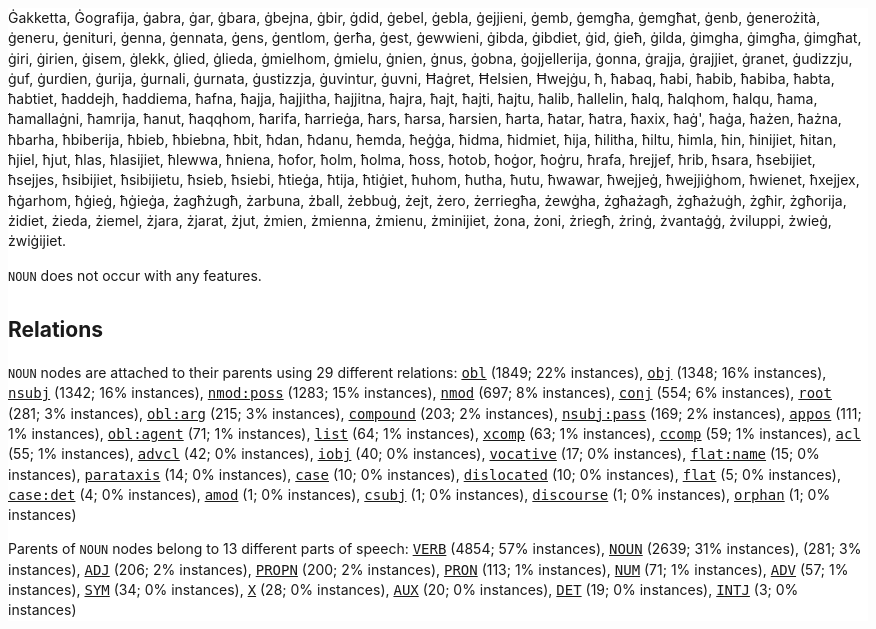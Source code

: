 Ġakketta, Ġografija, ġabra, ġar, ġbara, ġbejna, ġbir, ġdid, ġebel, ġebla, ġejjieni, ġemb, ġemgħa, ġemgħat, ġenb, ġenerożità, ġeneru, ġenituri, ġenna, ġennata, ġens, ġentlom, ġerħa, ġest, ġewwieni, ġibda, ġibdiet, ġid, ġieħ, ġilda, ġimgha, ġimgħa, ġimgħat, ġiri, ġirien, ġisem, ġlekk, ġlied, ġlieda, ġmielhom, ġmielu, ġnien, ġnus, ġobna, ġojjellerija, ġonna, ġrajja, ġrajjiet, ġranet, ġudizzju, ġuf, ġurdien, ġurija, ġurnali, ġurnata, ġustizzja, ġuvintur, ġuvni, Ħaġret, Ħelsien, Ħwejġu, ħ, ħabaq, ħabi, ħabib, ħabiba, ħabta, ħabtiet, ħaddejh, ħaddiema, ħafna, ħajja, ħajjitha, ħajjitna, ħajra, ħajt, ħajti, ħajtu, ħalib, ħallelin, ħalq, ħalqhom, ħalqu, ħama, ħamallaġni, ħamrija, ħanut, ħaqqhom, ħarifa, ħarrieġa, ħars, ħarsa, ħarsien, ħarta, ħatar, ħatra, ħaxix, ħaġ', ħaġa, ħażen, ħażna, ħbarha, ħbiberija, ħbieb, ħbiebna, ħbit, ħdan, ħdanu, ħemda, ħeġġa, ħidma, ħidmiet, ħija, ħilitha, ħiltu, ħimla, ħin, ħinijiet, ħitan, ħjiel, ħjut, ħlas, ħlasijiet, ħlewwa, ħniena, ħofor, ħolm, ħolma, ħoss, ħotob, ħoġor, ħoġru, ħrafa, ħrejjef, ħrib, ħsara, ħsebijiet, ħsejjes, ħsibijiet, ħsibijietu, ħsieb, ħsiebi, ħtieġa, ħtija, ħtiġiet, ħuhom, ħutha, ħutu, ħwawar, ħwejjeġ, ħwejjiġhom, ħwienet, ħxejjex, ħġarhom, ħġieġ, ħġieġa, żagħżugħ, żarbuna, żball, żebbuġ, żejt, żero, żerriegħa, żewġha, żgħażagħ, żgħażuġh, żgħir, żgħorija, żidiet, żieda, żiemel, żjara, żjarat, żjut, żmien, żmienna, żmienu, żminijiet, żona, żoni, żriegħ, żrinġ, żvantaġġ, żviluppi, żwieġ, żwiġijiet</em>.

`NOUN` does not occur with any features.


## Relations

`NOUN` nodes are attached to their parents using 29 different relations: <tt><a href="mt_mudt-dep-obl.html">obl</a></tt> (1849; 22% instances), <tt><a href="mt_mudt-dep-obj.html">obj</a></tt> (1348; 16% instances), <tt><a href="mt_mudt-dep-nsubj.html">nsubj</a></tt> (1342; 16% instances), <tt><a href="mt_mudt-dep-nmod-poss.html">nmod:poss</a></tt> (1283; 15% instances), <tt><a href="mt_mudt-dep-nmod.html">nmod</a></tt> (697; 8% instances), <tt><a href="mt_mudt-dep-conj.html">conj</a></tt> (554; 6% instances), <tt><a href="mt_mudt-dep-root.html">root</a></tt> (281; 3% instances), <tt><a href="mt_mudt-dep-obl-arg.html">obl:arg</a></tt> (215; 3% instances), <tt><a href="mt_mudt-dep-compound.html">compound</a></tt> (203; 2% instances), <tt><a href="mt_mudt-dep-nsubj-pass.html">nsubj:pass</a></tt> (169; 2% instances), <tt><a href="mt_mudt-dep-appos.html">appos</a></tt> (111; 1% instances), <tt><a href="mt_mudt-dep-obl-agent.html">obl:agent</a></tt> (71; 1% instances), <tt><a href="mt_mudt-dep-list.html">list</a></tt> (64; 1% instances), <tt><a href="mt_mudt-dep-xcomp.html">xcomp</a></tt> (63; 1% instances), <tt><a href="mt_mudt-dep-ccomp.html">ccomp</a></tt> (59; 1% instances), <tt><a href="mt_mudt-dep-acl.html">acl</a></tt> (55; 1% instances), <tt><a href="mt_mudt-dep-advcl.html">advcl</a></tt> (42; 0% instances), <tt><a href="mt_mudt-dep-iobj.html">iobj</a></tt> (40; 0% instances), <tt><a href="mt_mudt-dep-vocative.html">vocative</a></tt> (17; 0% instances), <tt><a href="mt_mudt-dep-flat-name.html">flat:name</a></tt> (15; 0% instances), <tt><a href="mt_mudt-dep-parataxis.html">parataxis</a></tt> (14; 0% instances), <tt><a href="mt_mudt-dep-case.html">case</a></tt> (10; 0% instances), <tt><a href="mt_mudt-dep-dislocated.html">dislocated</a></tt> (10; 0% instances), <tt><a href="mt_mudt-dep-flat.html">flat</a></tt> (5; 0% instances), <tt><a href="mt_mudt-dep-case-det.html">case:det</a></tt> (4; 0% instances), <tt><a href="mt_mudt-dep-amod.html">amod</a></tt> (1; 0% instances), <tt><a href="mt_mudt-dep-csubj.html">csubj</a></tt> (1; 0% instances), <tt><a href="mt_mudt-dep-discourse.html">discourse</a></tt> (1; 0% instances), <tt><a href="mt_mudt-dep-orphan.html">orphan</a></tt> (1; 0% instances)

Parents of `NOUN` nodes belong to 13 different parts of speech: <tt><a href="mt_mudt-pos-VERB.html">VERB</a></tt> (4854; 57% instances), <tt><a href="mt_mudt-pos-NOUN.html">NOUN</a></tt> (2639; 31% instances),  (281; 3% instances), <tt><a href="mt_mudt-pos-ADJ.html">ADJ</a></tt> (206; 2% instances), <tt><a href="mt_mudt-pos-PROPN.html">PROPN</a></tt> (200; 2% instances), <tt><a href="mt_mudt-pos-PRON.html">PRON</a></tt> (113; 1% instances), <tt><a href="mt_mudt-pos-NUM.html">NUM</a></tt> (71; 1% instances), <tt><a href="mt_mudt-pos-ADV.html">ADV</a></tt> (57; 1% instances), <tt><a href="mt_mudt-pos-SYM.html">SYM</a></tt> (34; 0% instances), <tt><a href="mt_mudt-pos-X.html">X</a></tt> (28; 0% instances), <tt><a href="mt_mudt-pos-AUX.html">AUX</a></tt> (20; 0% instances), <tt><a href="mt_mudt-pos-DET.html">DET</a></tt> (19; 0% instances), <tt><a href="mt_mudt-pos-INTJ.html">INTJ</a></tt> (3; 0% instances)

○ ○ ○ ○

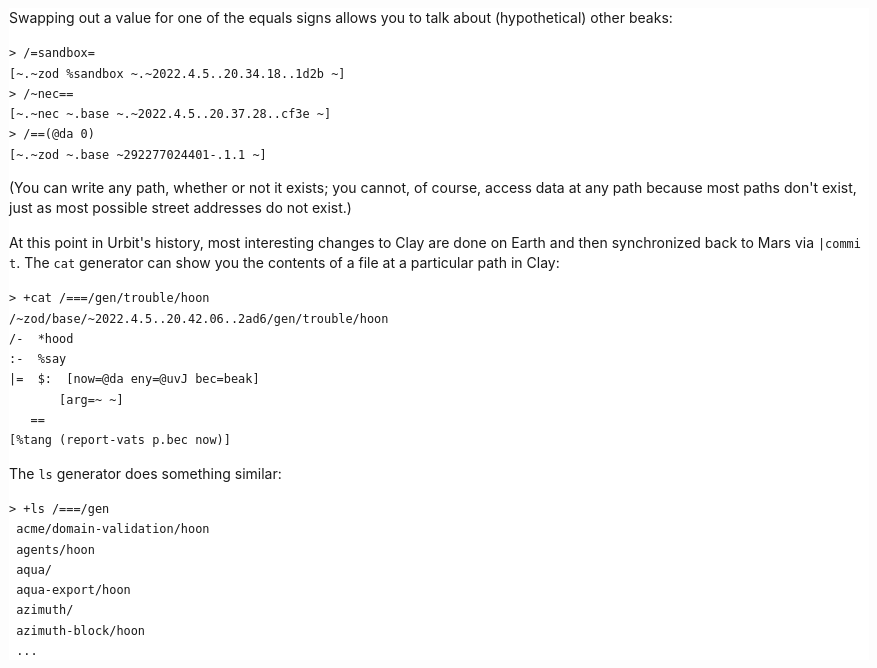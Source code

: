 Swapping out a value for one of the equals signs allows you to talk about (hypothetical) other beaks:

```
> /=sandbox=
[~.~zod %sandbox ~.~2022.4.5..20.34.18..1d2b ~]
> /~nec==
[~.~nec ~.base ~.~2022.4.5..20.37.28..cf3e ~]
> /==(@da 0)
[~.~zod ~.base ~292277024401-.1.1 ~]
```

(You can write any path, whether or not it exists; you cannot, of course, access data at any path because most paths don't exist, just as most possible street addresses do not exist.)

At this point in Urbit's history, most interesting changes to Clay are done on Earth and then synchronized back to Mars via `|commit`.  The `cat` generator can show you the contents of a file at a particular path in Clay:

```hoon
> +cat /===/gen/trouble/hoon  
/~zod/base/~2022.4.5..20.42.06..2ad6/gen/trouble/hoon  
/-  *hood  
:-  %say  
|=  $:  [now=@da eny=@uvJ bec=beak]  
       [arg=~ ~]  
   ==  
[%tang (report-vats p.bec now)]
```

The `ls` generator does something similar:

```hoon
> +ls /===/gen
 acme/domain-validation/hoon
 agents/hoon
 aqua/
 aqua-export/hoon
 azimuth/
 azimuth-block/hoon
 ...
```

○ ○ ○ ○

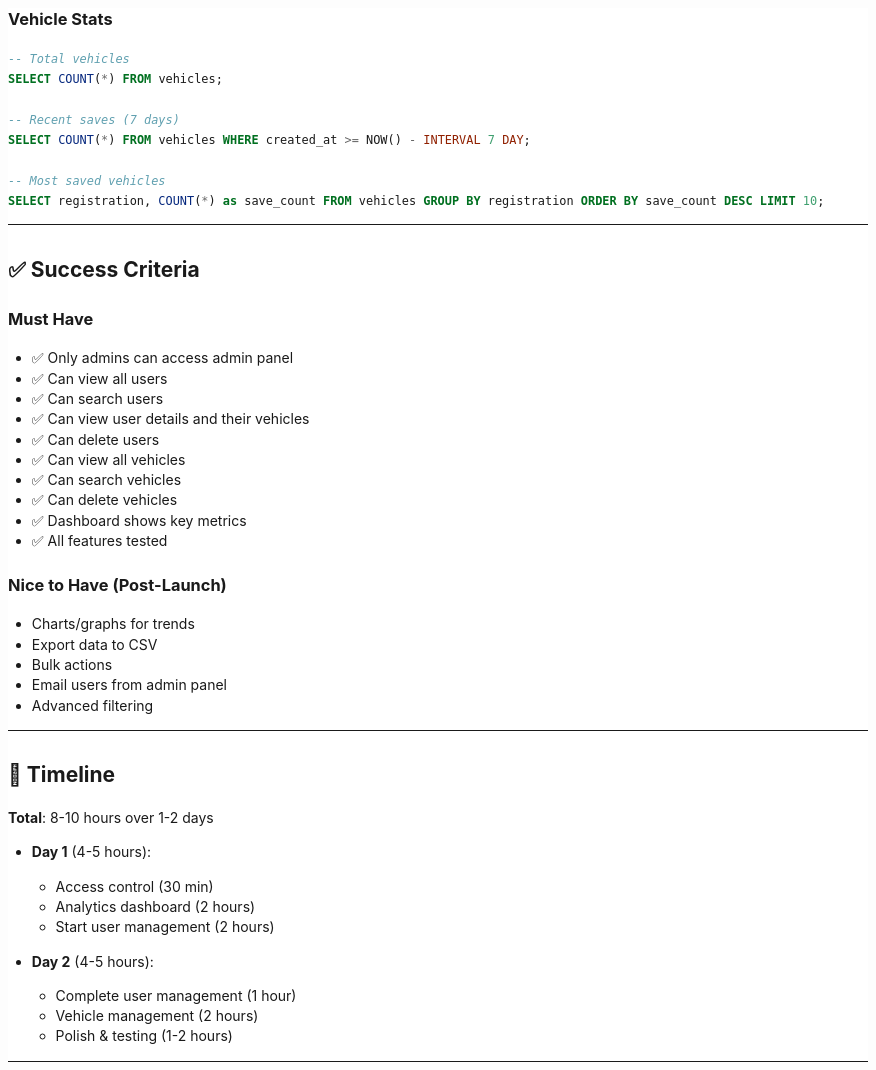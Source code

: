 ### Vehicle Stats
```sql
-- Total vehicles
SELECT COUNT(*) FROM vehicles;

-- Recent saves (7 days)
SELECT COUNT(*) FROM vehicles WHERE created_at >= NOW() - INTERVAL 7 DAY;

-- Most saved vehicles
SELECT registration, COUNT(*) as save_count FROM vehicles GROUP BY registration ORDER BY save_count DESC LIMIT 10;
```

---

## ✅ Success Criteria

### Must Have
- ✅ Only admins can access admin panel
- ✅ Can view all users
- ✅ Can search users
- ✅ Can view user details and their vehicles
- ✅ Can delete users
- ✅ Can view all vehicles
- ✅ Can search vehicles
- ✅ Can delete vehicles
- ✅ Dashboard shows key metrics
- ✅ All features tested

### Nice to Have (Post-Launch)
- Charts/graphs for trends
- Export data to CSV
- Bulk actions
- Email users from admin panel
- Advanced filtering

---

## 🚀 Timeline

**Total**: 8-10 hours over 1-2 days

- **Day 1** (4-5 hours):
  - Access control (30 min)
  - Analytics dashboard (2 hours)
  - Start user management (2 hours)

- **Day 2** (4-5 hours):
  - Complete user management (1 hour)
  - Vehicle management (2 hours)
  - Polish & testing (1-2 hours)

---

○ ○ ○ ○

**Assignment:** Which lines of the material contain the string "features"? List each of them.

**Output for this task:**
`NOUN` does not occur with any features.
- ✅ All features tested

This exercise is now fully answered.